International Journal of Computer Applications |
Foundation of Computer Science (FCS), NY, USA |
Volume 179 - Number 51 |
Year of Publication: 2018 |
Authors: Sujay G. Kakodkar, Samarth Borkar |
10.5120/ijca2018917326 |
Sujay G. Kakodkar, Samarth Borkar . Speech Emotion Recognition of Sanskrit Language using Machine Learning. International Journal of Computer Applications. 179, 51 ( Jun 2018), 23-28. DOI=10.5120/ijca2018917326
A modern development in technology is Speech Emotion Recognition (SER). SER in partnership with Humane-Machine interaction (HMI) has advanced machine intelligence. An emotion precise HMI is designed by integrating speech processing and machine learning algorithm which is sculpted to formulate an automated smart and secure application for detecting emotions in a household as well as in commercial application.
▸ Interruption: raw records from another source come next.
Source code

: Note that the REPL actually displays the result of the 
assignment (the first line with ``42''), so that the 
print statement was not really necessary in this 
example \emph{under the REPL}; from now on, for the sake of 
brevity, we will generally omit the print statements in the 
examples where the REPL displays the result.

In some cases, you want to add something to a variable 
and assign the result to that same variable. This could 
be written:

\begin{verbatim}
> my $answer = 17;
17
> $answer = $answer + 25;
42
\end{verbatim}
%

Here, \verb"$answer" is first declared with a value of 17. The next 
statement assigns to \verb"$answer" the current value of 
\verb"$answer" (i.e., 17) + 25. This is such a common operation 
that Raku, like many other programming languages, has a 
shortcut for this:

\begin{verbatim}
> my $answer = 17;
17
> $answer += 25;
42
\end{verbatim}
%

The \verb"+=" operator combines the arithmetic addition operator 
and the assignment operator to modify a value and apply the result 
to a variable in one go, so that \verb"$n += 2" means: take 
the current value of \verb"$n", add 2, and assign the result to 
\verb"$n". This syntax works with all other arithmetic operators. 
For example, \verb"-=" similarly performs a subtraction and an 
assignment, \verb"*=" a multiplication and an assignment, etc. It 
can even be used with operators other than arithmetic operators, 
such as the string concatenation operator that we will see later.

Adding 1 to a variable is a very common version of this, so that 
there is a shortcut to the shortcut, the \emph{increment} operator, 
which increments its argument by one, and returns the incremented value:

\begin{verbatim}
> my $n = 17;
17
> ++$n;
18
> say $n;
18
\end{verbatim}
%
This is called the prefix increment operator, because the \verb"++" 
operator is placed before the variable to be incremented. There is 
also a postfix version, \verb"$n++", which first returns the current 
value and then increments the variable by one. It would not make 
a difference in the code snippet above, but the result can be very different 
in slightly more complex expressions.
This project presents a study of distinguishing emotions by acoustic speech recognition (ASR) using K-means nearest neighbor (K-NN), a machine learning (ML) technique. The most significant paralinguistic information obtained from spectral features is presented by ASR i.e. by using Mel frequency cepstrum coefficient (MFCC). The most important processing techniques methods include feature extraction, feature selection, and classification of emotions. A customized dataset consisting of speech corpus, simulated emotion samples in the Sanskrit language is used to classify emotions in different emotional classes i.e. happy, sad, excitement, fear, anger and disgust. The emotions are classified using a K-NN algorithm over 2 separate models, based on the soft and high pitch voice. Model 1 and 2 achieved about 72.95% and 76.96% recognition rates respectively.